Set down the records exactly as they stand, except for any pictures, which you should omit.

Start of GIVEN RECORDS

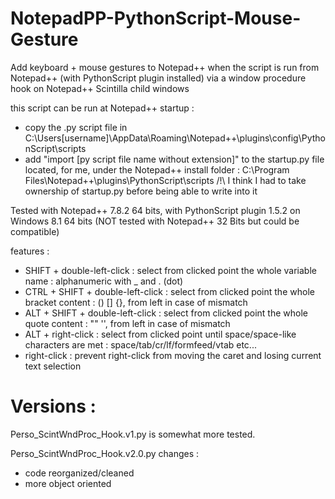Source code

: # NotepadPP-PythonScript-Mouse-Gesture

Add keyboard + mouse gestures to Notepad++ when the script is run from Notepad++ (with PythonScript plugin installed)
via a window procedure hook on Notepad++ Scintilla child windows

this script can be run at Notepad++ startup :
  * copy the .py script file in
  C:\Users\[username]\AppData\Roaming\Notepad++\plugins\config\PythonScript\scripts
  * add "import [py script file name without extension]"
  to the startup.py file located, for me, under the Notepad++ install folder :
  C:\Program Files\Notepad++\plugins\PythonScript\scripts
  /!\ I think I had to take ownership of startup.py before being able to write into it

Tested with Notepad++ 7.8.2 64 bits, with PythonScript plugin 1.5.2
on Windows 8.1 64 bits (NOT tested with Notepad++ 32 Bits but could be compatible)

features :
  * SHIFT + double-left-click        : select from clicked point the whole variable name : alphanumeric with _ and . (dot)
  * CTRL + SHIFT + double-left-click : select from clicked point the whole bracket content : () [] {}, from left in case of mismatch
  * ALT + SHIFT + double-left-click  : select from clicked point the whole quote content : "" '', from left in case of mismatch
  * ALT + right-click                : select from clicked point until space/space-like characters are met : space/tab/cr/lf/formfeed/vtab etc...
  * right-click                      : prevent right-click from moving the caret and losing current text selection

# Versions :

Perso_ScintWndProc_Hook.v1.py
is somewhat more tested.

Perso_ScintWndProc_Hook.v2.0.py
changes :
* code reorganized/cleaned
* more object oriented
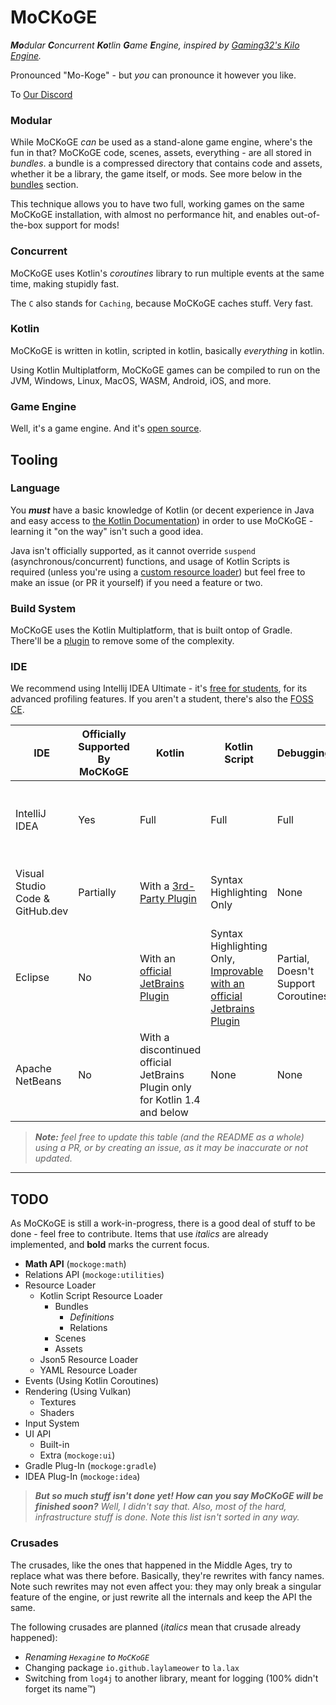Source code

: # MoCKoGE

***Mo**dular **C**oncurrent **Ko**tlin **G**ame **E**ngine, inspired
by [Gaming32's Kilo Engine](https://github.com/Gaming32/kilo-engine).*

Pronounced "Mo-Koge" - but _you_ can pronounce it however you like.

To [Our Discord](https://discord.gg/TAs7PtCqnm)

### Modular
While MoCKoGE *can* be used as a stand-alone game engine, where's the fun in that? MoCKoGE code, scenes, assets, everything - are all stored in *bundles*. a bundle is a compressed directory that contains code and assets, whether it be a library, the game itself, or mods. See more below in the [bundles](#bundles) section.

This technique allows you to have two full, working games on the same MoCKoGE installation, with almost no performance hit, and enables out-of-the-box support for mods!

### Concurrent

MoCKoGE uses Kotlin's *coroutines* library to run multiple events at the same time, making stupidly fast.

The `C` also stands for `Caching`, because MoCKoGE caches stuff. Very fast.

### Kotlin

MoCKoGE is written in kotlin, scripted in kotlin, basically *everything* in kotlin.

Using Kotlin Multiplatform, MoCKoGE games can be compiled to run on the JVM, Windows, Linux, MacOS, WASM, Android, iOS, and more.

### Game Engine

Well, it's a game engine. And it's [open source](LICENSE.md).

## Tooling

### Language

You ***must*** have a basic knowledge of Kotlin (or decent experience in Java and easy access
to [the Kotlin Documentation](https://kotlinlang.org/docs/home.html)) in order to use MoCKoGE - learning it "on the way" isn't such a good idea.

Java isn't officially supported, as it cannot override `suspend` (asynchronous/concurrent) functions, and usage of
Kotlin Scripts is required (unless you're using a [custom resource loader](#todo)) but feel free to make an issue (or PR
it yourself) if you need a feature or two.

### Build System

MoCKoGE uses the Kotlin Multiplatform, that is built ontop of Gradle. There'll be a [plugin](#todo) to remove some of the complexity.

### IDE

We recommend using Intellij IDEA Ultimate -
it's [free for students](https://www.jetbrains.com/community/education/#students), for its advanced profiling features.
If you aren't a student, there's also the [FOSS CE](https://www.jetbrains.com/idea/).

| IDE                             | Officially Supported By MoCKoGE | Kotlin                                                                                             | Kotlin Script                                                                                                                           | Debugging                           | Logging                                                                                                  |
|---------------------------------|---------------------------------|----------------------------------------------------------------------------------------------------|-----------------------------------------------------------------------------------------------------------------------------------------|-------------------------------------|----------------------------------------------------------------------------------------------------------|
| IntelliJ IDEA                   | Yes                             | Full                                                                                               | Full                                                                                                                                    | Full                                | Basic, Improvable with an [official JetBrains Plugin](https://plugins.jetbrains.com/plugin/9746-ideolog) |
| Visual Studio Code & GitHub.dev | Partially                       | With a [3rd-Party Plugin](https://github.com/mathiasfrohlich/vscode-kotlin)                        | Syntax Highlighting Only                                                                                                                | None                                | Basic, Improvable with 3rd-Party Plugins                                                                 |
| Eclipse                         | No                              | With an [official JetBrains Plugin](https://marketplace.eclipse.org/content/kotlin-plugin-eclipse) | Syntax Highlighting Only, [Improvable with an official Jetbrains Plugin](https://marketplace.eclipse.org/content/kotlin-plugin-eclipse) | Partial, Doesn't Support Coroutines | Basic                                                                                                    |
| Apache NetBeans                 | No                              | With a discontinued official JetBrains Plugin only for Kotlin 1.4 and below                        | None                                                                                                                                    | None                                | Basic                                                                                                    |

> ***Note:** feel free to update this table (and the README as a whole) using a PR, or by creating an issue, as it may
be inaccurate or not updated.*

---

## TODO

As MoCKoGE is still a work-in-progress, there is a good deal of stuff to be done - feel free to contribute. Items that
use *italics* are already implemented, and **bold** marks the current focus.

- **Math API** (`mockoge:math`)
- Relations API (`mockoge:utilities`)
- Resource Loader
    - Kotlin Script Resource Loader
        - Bundles
            - _Definitions_
            - Relations
        - Scenes
        - Assets
    - Json5 Resource Loader
    - YAML Resource Loader
- Events (Using Kotlin Coroutines)
- Rendering (Using Vulkan)
    - Textures
    - Shaders
- Input System
- UI API
    - Built-in
    - Extra (`mockoge:ui`)
- Gradle Plug-In (`mockoge:gradle`)
- IDEA Plug-In (`mockoge:idea`)

> ***But so much stuff isn't done yet! How can you say MoCKoGE will be finished soon?** Well, I didn't say that. Also,
most of the hard, infrastructure stuff is done. Note this list isn't sorted in any way.*

### Crusades

The crusades, like the ones that happened in the Middle Ages, try to replace what was there before.
Basically, they're rewrites with fancy names.
Note such rewrites may not even affect you:
they may only break a singular feature of the engine, or just rewrite all the internals and keep the API the same.

The following crusades are planned (_italics_ mean that crusade already happened):
- _Renaming `Hexagine` to `MoCKoGE`_
- Changing package `io.github.laylameower` to `la.lax`
- Switching from `log4j` to another library, meant for logging (100% didn't forget its name™️)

End of GIVEN RECORDS

**TASK RESULT**:
Source code

: # NotepadPP-PythonScript-Mouse-Gesture

Add keyboard + mouse gestures to Notepad++ when the script is run from Notepad++ (with PythonScript plugin installed)
via a window procedure hook on Notepad++ Scintilla child windows

this script can be run at Notepad++ startup :
  * copy the .py script file in
  C:\Users\[username]\AppData\Roaming\Notepad++\plugins\config\PythonScript\scripts
  * add "import [py script file name without extension]"
  to the startup.py file located, for me, under the Notepad++ install folder :
  C:\Program Files\Notepad++\plugins\PythonScript\scripts
  /!\ I think I had to take ownership of startup.py before being able to write into it

Tested with Notepad++ 7.8.2 64 bits, with PythonScript plugin 1.5.2
on Windows 8.1 64 bits (NOT tested with Notepad++ 32 Bits but could be compatible)

features :
  * SHIFT + double-left-click        : select from clicked point the whole variable name : alphanumeric with _ and . (dot)
  * CTRL + SHIFT + double-left-click : select from clicked point the whole bracket content : () [] {}, from left in case of mismatch
  * ALT + SHIFT + double-left-click  : select from clicked point the whole quote content : "" '', from left in case of mismatch
  * ALT + right-click                : select from clicked point until space/space-like characters are met : space/tab/cr/lf/formfeed/vtab etc...
  * right-click                      : prevent right-click from moving the caret and losing current text selection

# Versions :

Perso_ScintWndProc_Hook.v1.py
is somewhat more tested.

Perso_ScintWndProc_Hook.v2.0.py
changes :
* code reorganized/cleaned
* more object oriented
Source code

: # MoCKoGE

***Mo**dular **C**oncurrent **Ko**tlin **G**ame **E**ngine, inspired
by [Gaming32's Kilo Engine](https://github.com/Gaming32/kilo-engine).*

Pronounced "Mo-Koge" - but _you_ can pronounce it however you like.

To [Our Discord](https://discord.gg/TAs7PtCqnm)

### Modular
While MoCKoGE *can* be used as a stand-alone game engine, where's the fun in that? MoCKoGE code, scenes, assets, everything - are all stored in *bundles*. a bundle is a compressed directory that contains code and assets, whether it be a library, the game itself, or mods. See more below in the [bundles](#bundles) section.

This technique allows you to have two full, working games on the same MoCKoGE installation, with almost no performance hit, and enables out-of-the-box support for mods!

### Concurrent

MoCKoGE uses Kotlin's *coroutines* library to run multiple events at the same time, making stupidly fast.

The `C` also stands for `Caching`, because MoCKoGE caches stuff. Very fast.

### Kotlin

MoCKoGE is written in kotlin, scripted in kotlin, basically *everything* in kotlin.

Using Kotlin Multiplatform, MoCKoGE games can be compiled to run on the JVM, Windows, Linux, MacOS, WASM, Android, iOS, and more.

### Game Engine

Well, it's a game engine. And it's [open source](LICENSE.md).

## Tooling

### Language

You ***must*** have a basic knowledge of Kotlin (or decent experience in Java and easy access
to [the Kotlin Documentation](https://kotlinlang.org/docs/home.html)) in order to use MoCKoGE - learning it "on the way" isn't such a good idea.

Java isn't officially supported, as it cannot override `suspend` (asynchronous/concurrent) functions, and usage of
Kotlin Scripts is required (unless you're using a [custom resource loader](#todo)) but feel free to make an issue (or PR
it yourself) if you need a feature or two.

### Build System

MoCKoGE uses the Kotlin Multiplatform, that is built ontop of Gradle. There'll be a [plugin](#todo) to remove some of the complexity.

### IDE

We recommend using Intellij IDEA Ultimate -
it's [free for students](https://www.jetbrains.com/community/education/#students), for its advanced profiling features.
If you aren't a student, there's also the [FOSS CE](https://www.jetbrains.com/idea/).

| IDE                             | Officially Supported By MoCKoGE | Kotlin                                                                                             | Kotlin Script                                                                                                                           | Debugging                           | Logging                                                                                                  |
|---------------------------------|---------------------------------|----------------------------------------------------------------------------------------------------|-----------------------------------------------------------------------------------------------------------------------------------------|-------------------------------------|----------------------------------------------------------------------------------------------------------|
| IntelliJ IDEA                   | Yes                             | Full                                                                                               | Full                                                                                                                                    | Full                                | Basic, Improvable with an [official JetBrains Plugin](https://plugins.jetbrains.com/plugin/9746-ideolog) |
| Visual Studio Code & GitHub.dev | Partially                       | With a [3rd-Party Plugin](https://github.com/mathiasfrohlich/vscode-kotlin)                        | Syntax Highlighting Only                                                                                                                | None                                | Basic, Improvable with 3rd-Party Plugins                                                                 |
| Eclipse                         | No                              | With an [official JetBrains Plugin](https://marketplace.eclipse.org/content/kotlin-plugin-eclipse) | Syntax Highlighting Only, [Improvable with an official Jetbrains Plugin](https://marketplace.eclipse.org/content/kotlin-plugin-eclipse) | Partial, Doesn't Support Coroutines | Basic                                                                                                    |
| Apache NetBeans                 | No                              | With a discontinued official JetBrains Plugin only for Kotlin 1.4 and below                        | None                                                                                                                                    | None                                | Basic                                                                                                    |

> ***Note:** feel free to update this table (and the README as a whole) using a PR, or by creating an issue, as it may
be inaccurate or not updated.*

---

## TODO

As MoCKoGE is still a work-in-progress, there is a good deal of stuff to be done - feel free to contribute. Items that
use *italics* are already implemented, and **bold** marks the current focus.

- **Math API** (`mockoge:math`)
- Relations API (`mockoge:utilities`)
- Resource Loader
    - Kotlin Script Resource Loader
        - Bundles
            - _Definitions_
            - Relations
        - Scenes
        - Assets
    - Json5 Resource Loader
    - YAML Resource Loader
- Events (Using Kotlin Coroutines)
- Rendering (Using Vulkan)
    - Textures
    - Shaders
- Input System
- UI API
    - Built-in
    - Extra (`mockoge:ui`)
- Gradle Plug-In (`mockoge:gradle`)
- IDEA Plug-In (`mockoge:idea`)

> ***But so much stuff isn't done yet! How can you say MoCKoGE will be finished soon?** Well, I didn't say that. Also,
most of the hard, infrastructure stuff is done. Note this list isn't sorted in any way.*

### Crusades

The crusades, like the ones that happened in the Middle Ages, try to replace what was there before.
Basically, they're rewrites with fancy names.
Note such rewrites may not even affect you:
they may only break a singular feature of the engine, or just rewrite all the internals and keep the API the same.

The following crusades are planned (_italics_ mean that crusade already happened):
- _Renaming `Hexagine` to `MoCKoGE`_
- Changing package `io.github.laylameower` to `la.lax`
- Switching from `log4j` to another library, meant for logging (100% didn't forget its name™️)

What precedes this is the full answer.